Guggenheim Bilbao: A Chameleon Silver-Flying Fish

The Guggenheim Museum Bilbao, a review: there is nothing in the galley halls that matches the architectural sculpture of Frank Gehry’s masterpiece.

Sketching the Guggenheim Bilbao provides it’s challenges; there is not a straight line in the building. The sketch starts in one place and then ends in another. The organic nature of the architecture dictates a less systematic approach that can leave the sketch a little  disoriented. It seems to be a building that is impossible to truly capture. Its curvaceous lines and the color of the titanium sides, mirrors the ambient colors that are constantly changing with the overcast skies that shift to sunshine, then rain, and back to the grey skies of the Basque Country.The Guggenheim is a chameleon silver-flying fish that cannot be defined in the halls of science.


Jeff Koons ‘”Puppy”

After two attempts to capture this strange beast (interrupted by the ubiquitous Basque rain), I settled for a much more agreeable Bilbao icon to sketch. The dog that “guards” the contemporary art museum: Jeff Koons’ flower sculpture, known to the locals simply as “puppy”.
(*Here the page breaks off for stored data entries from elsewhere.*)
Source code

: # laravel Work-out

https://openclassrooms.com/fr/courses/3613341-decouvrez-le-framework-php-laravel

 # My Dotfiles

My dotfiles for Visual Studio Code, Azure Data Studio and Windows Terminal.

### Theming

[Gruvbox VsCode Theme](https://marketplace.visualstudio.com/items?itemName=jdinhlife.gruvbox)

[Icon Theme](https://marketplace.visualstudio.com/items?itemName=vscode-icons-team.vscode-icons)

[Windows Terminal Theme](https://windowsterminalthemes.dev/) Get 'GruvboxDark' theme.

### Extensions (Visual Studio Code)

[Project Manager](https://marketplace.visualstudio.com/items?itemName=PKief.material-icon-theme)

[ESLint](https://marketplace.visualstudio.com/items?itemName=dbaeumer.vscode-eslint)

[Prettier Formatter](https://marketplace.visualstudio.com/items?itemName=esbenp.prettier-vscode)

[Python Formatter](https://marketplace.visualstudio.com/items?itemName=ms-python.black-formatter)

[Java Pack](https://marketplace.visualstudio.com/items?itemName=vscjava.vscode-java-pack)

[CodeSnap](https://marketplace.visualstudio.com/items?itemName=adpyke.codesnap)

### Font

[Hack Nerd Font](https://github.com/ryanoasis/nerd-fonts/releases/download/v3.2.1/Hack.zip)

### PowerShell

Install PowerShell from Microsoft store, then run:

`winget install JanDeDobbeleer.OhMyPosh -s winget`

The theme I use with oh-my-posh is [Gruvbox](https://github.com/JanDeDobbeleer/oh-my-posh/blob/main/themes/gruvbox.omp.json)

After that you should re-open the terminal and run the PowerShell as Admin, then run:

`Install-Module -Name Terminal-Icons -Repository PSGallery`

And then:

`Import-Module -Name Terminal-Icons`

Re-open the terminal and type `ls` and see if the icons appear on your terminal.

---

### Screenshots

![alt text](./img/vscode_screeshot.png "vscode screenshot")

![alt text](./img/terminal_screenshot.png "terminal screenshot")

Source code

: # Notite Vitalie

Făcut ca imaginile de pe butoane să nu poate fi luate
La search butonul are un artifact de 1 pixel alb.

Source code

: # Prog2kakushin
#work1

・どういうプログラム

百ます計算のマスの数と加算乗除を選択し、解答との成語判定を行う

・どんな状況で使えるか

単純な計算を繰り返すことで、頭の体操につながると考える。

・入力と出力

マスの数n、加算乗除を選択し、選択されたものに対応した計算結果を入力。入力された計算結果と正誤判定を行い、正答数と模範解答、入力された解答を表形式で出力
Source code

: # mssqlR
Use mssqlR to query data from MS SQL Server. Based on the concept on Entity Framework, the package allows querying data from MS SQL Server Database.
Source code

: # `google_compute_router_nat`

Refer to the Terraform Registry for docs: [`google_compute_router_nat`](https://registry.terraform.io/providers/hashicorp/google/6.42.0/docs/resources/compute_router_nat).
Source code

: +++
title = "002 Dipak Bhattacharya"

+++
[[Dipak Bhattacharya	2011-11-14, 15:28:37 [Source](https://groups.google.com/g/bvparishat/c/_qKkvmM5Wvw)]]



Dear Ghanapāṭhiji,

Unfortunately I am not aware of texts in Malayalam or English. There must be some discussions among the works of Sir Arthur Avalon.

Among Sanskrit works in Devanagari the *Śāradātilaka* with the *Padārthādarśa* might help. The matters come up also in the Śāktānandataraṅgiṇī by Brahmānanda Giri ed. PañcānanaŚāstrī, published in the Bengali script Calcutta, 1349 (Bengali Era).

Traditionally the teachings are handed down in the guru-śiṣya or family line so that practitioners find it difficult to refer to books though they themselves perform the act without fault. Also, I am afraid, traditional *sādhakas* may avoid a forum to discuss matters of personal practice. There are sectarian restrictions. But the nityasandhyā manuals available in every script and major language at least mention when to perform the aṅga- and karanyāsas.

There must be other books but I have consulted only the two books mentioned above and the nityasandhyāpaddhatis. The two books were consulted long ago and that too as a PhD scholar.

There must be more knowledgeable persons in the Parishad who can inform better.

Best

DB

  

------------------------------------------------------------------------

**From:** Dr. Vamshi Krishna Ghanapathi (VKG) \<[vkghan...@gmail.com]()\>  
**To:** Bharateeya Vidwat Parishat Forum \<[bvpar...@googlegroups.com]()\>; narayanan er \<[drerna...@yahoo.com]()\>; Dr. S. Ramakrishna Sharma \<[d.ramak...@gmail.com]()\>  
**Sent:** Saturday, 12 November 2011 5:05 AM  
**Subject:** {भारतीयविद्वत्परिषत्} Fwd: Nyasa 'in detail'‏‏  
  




I again became part of the scenery and experience to a bunch of French teenagers and a geriatric, cane-wielding, beret-wearing Basque, the Spanish love their daily afternoon constitutionals. He looked at my painting and commented, “¡El perro!” I’m still trying to determine if it was a statement of fact, a question, or a bit of art criticism.

I think this is one of my favorite sketches from Spain. It was very loose and freeing to use a wet on wet technique and let the unpredictable nature of watercolor do what is does best. I call it organized chaos.


One of the pieces that matches the magnificence of Gehry’s Guggenheim, Richard Serra’s sculpture: Snake.